3 thoughts on “MGT 598 – Matrix Reflections

  1. Good post and reflection. I can also relate to you and Zeke. My primary organizational role is technical product sales support manager. I have one manager dictating my workload and responsibilities. Although, at times I feel the pull from our sales group to give extra attention to one project or one customer. Other times, the quality group may push their specific project tasks on my group, which is outside our scope. I tend to tread lightly when dealing with other departments since I am fairly new to the role and my manager is fast approaching retirement.

  2. This post and our conversation in class made me think about a new project management process recently implemented at my company for new product development projects. The new process clearly defines a cross functional, core team that is accountable for the project’s success. Although this process has improved cross functional alignment, it has also brought new challenges. Project team members are now required to spend more time supporting these NPD projects which has caused conflict with department specific goals and time required to support these. As we discussed in class, I think one way to improve here is to ensure a high level strategic alignment of all functions. At the end of the day, all functions should be working towards common objectives.
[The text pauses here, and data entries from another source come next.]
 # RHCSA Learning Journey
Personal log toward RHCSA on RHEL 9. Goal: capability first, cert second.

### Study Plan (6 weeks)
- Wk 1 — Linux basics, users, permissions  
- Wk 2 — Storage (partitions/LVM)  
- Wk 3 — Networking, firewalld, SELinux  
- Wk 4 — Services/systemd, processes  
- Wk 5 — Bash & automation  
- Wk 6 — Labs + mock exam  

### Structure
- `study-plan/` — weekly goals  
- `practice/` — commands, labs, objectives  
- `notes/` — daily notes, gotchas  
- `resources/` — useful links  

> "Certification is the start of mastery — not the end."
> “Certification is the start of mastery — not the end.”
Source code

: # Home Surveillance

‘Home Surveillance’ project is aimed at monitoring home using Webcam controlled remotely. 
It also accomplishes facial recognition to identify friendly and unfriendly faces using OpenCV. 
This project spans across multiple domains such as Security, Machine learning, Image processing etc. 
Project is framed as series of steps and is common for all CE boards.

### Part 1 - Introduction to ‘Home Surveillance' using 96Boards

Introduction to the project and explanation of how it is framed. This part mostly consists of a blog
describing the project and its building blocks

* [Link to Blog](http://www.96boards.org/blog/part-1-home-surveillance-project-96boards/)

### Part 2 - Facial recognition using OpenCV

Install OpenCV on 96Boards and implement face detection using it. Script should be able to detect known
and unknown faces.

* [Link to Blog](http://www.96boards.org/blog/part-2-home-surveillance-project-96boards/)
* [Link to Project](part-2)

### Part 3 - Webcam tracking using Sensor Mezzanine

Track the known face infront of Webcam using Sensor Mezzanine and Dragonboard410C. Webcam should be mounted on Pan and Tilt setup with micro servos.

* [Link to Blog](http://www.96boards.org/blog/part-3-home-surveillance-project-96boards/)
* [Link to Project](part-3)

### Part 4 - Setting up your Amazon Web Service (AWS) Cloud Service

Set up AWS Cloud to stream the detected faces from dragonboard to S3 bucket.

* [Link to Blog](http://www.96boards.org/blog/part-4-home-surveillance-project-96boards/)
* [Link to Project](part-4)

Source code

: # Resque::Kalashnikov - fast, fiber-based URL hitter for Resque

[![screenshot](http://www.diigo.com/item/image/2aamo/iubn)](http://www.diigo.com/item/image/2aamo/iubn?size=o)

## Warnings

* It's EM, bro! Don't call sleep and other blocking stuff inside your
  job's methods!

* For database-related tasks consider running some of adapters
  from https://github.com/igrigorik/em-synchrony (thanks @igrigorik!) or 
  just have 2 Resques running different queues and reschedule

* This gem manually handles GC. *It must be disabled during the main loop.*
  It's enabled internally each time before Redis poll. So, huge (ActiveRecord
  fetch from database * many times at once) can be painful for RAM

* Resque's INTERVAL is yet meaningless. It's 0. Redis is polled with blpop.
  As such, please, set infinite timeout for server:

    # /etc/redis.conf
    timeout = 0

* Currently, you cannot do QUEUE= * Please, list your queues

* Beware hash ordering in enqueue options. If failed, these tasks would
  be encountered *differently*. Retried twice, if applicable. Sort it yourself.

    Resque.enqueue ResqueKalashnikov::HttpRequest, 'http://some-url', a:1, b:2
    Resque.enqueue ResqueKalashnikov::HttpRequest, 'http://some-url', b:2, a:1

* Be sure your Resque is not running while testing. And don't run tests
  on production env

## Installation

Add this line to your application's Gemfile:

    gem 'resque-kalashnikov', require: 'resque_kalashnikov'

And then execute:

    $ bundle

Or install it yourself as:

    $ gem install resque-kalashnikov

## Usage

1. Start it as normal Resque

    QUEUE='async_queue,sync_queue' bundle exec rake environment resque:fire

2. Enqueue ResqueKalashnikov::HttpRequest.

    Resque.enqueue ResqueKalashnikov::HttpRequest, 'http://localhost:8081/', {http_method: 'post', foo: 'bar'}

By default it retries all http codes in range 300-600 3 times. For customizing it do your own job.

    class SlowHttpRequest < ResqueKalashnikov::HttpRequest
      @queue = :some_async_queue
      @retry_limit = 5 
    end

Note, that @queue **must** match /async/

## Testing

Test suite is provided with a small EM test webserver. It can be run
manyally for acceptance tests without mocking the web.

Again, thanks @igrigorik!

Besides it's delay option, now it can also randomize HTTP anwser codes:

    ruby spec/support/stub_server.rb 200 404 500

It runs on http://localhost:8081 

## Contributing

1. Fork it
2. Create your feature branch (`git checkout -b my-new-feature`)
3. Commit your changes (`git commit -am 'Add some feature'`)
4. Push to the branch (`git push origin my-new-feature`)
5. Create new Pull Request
  3. I too work in a manufacturing setting as a cost control analyst. I know what it is like to deal with my direct management, ops, PMO, SCM, etc. Each organization pulls you in a different direction. Each function has their own goals and needs to get information from you… because you are the numbers, the financials and are a priority to everyone in the end no matter what org/function they are. I just try to remember what my organization stands for in the end, and that is accurate and complete financial reporting with thorough and comprehensive analysis. It is about providing the best information I can to everyone. If individual functions have requests or need help with the numbers I step in where I can and help them sort through the numbers. My priority is always to the financial homeroom and then the program. As a matrix organization I feel strongly that is the way it should be. That being said, I strive to better the program and the team through my analysis and financial reporting.

    Great reflection.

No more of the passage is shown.